Assignment:
Scan the lines below for the word "reconciling". Copy each line you find it in.
________________
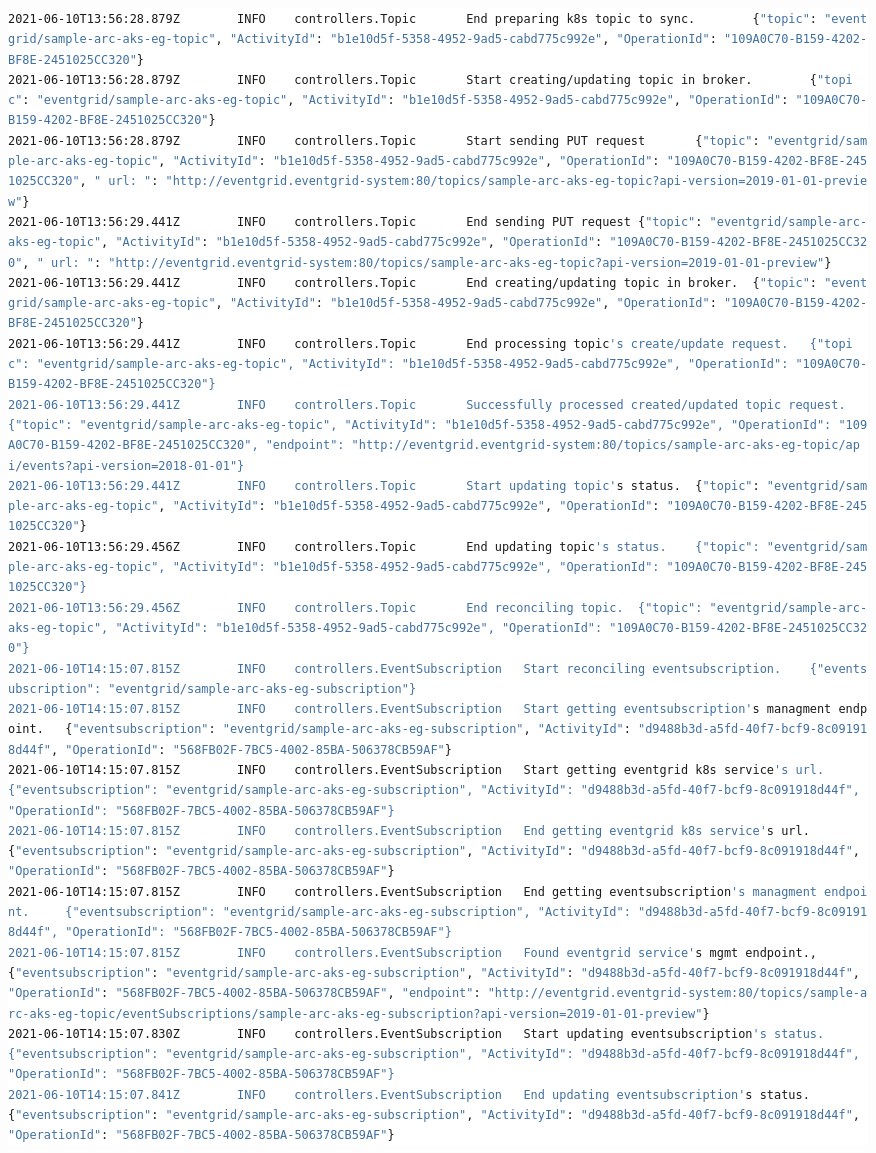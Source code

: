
 ```bash
2021-06-10T13:56:28.879Z        INFO    controllers.Topic       End preparing k8s topic to sync.        {"topic": "eventgrid/sample-arc-aks-eg-topic", "ActivityId": "b1e10d5f-5358-4952-9ad5-cabd775c992e", "OperationId": "109A0C70-B159-4202-BF8E-2451025CC320"}
2021-06-10T13:56:28.879Z        INFO    controllers.Topic       Start creating/updating topic in broker.        {"topic": "eventgrid/sample-arc-aks-eg-topic", "ActivityId": "b1e10d5f-5358-4952-9ad5-cabd775c992e", "OperationId": "109A0C70-B159-4202-BF8E-2451025CC320"}
2021-06-10T13:56:28.879Z        INFO    controllers.Topic       Start sending PUT request       {"topic": "eventgrid/sample-arc-aks-eg-topic", "ActivityId": "b1e10d5f-5358-4952-9ad5-cabd775c992e", "OperationId": "109A0C70-B159-4202-BF8E-2451025CC320", " url: ": "http://eventgrid.eventgrid-system:80/topics/sample-arc-aks-eg-topic?api-version=2019-01-01-preview"}
2021-06-10T13:56:29.441Z        INFO    controllers.Topic       End sending PUT request {"topic": "eventgrid/sample-arc-aks-eg-topic", "ActivityId": "b1e10d5f-5358-4952-9ad5-cabd775c992e", "OperationId": "109A0C70-B159-4202-BF8E-2451025CC320", " url: ": "http://eventgrid.eventgrid-system:80/topics/sample-arc-aks-eg-topic?api-version=2019-01-01-preview"}
2021-06-10T13:56:29.441Z        INFO    controllers.Topic       End creating/updating topic in broker.  {"topic": "eventgrid/sample-arc-aks-eg-topic", "ActivityId": "b1e10d5f-5358-4952-9ad5-cabd775c992e", "OperationId": "109A0C70-B159-4202-BF8E-2451025CC320"}
2021-06-10T13:56:29.441Z        INFO    controllers.Topic       End processing topic's create/update request.   {"topic": "eventgrid/sample-arc-aks-eg-topic", "ActivityId": "b1e10d5f-5358-4952-9ad5-cabd775c992e", "OperationId": "109A0C70-B159-4202-BF8E-2451025CC320"}
2021-06-10T13:56:29.441Z        INFO    controllers.Topic       Successfully processed created/updated topic request.   {"topic": "eventgrid/sample-arc-aks-eg-topic", "ActivityId": "b1e10d5f-5358-4952-9ad5-cabd775c992e", "OperationId": "109A0C70-B159-4202-BF8E-2451025CC320", "endpoint": "http://eventgrid.eventgrid-system:80/topics/sample-arc-aks-eg-topic/api/events?api-version=2018-01-01"}
2021-06-10T13:56:29.441Z        INFO    controllers.Topic       Start updating topic's status.  {"topic": "eventgrid/sample-arc-aks-eg-topic", "ActivityId": "b1e10d5f-5358-4952-9ad5-cabd775c992e", "OperationId": "109A0C70-B159-4202-BF8E-2451025CC320"}
2021-06-10T13:56:29.456Z        INFO    controllers.Topic       End updating topic's status.    {"topic": "eventgrid/sample-arc-aks-eg-topic", "ActivityId": "b1e10d5f-5358-4952-9ad5-cabd775c992e", "OperationId": "109A0C70-B159-4202-BF8E-2451025CC320"}
2021-06-10T13:56:29.456Z        INFO    controllers.Topic       End reconciling topic.  {"topic": "eventgrid/sample-arc-aks-eg-topic", "ActivityId": "b1e10d5f-5358-4952-9ad5-cabd775c992e", "OperationId": "109A0C70-B159-4202-BF8E-2451025CC320"}
2021-06-10T14:15:07.815Z        INFO    controllers.EventSubscription   Start reconciling eventsubscription.    {"eventsubscription": "eventgrid/sample-arc-aks-eg-subscription"}
2021-06-10T14:15:07.815Z        INFO    controllers.EventSubscription   Start getting eventsubscription's managment endpoint.   {"eventsubscription": "eventgrid/sample-arc-aks-eg-subscription", "ActivityId": "d9488b3d-a5fd-40f7-bcf9-8c091918d44f", "OperationId": "568FB02F-7BC5-4002-85BA-506378CB59AF"}
2021-06-10T14:15:07.815Z        INFO    controllers.EventSubscription   Start getting eventgrid k8s service's url.      {"eventsubscription": "eventgrid/sample-arc-aks-eg-subscription", "ActivityId": "d9488b3d-a5fd-40f7-bcf9-8c091918d44f", "OperationId": "568FB02F-7BC5-4002-85BA-506378CB59AF"}
2021-06-10T14:15:07.815Z        INFO    controllers.EventSubscription   End getting eventgrid k8s service's url.        {"eventsubscription": "eventgrid/sample-arc-aks-eg-subscription", "ActivityId": "d9488b3d-a5fd-40f7-bcf9-8c091918d44f", "OperationId": "568FB02F-7BC5-4002-85BA-506378CB59AF"}
2021-06-10T14:15:07.815Z        INFO    controllers.EventSubscription   End getting eventsubscription's managment endpoint.     {"eventsubscription": "eventgrid/sample-arc-aks-eg-subscription", "ActivityId": "d9488b3d-a5fd-40f7-bcf9-8c091918d44f", "OperationId": "568FB02F-7BC5-4002-85BA-506378CB59AF"}
2021-06-10T14:15:07.815Z        INFO    controllers.EventSubscription   Found eventgrid service's mgmt endpoint.,       {"eventsubscription": "eventgrid/sample-arc-aks-eg-subscription", "ActivityId": "d9488b3d-a5fd-40f7-bcf9-8c091918d44f", "OperationId": "568FB02F-7BC5-4002-85BA-506378CB59AF", "endpoint": "http://eventgrid.eventgrid-system:80/topics/sample-arc-aks-eg-topic/eventSubscriptions/sample-arc-aks-eg-subscription?api-version=2019-01-01-preview"}
2021-06-10T14:15:07.830Z        INFO    controllers.EventSubscription   Start updating eventsubscription's status.      {"eventsubscription": "eventgrid/sample-arc-aks-eg-subscription", "ActivityId": "d9488b3d-a5fd-40f7-bcf9-8c091918d44f", "OperationId": "568FB02F-7BC5-4002-85BA-506378CB59AF"}
2021-06-10T14:15:07.841Z        INFO    controllers.EventSubscription   End updating eventsubscription's status.        {"eventsubscription": "eventgrid/sample-arc-aks-eg-subscription", "ActivityId": "d9488b3d-a5fd-40f7-bcf9-8c091918d44f", "OperationId": "568FB02F-7BC5-4002-85BA-506378CB59AF"}
```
________________
Task output:
2021-06-10T13:56:29.456Z        INFO    controllers.Topic       End reconciling topic.  {"topic": "eventgrid/sample-arc-aks-eg-topic", "ActivityId": "b1e10d5f-5358-4952-9ad5-cabd775c992e", "OperationId": "109A0C70-B159-4202-BF8E-2451025CC320"}
2021-06-10T14:15:07.815Z        INFO    controllers.EventSubscription   Start reconciling eventsubscription.    {"eventsubscription": "eventgrid/sample-arc-aks-eg-subscription"}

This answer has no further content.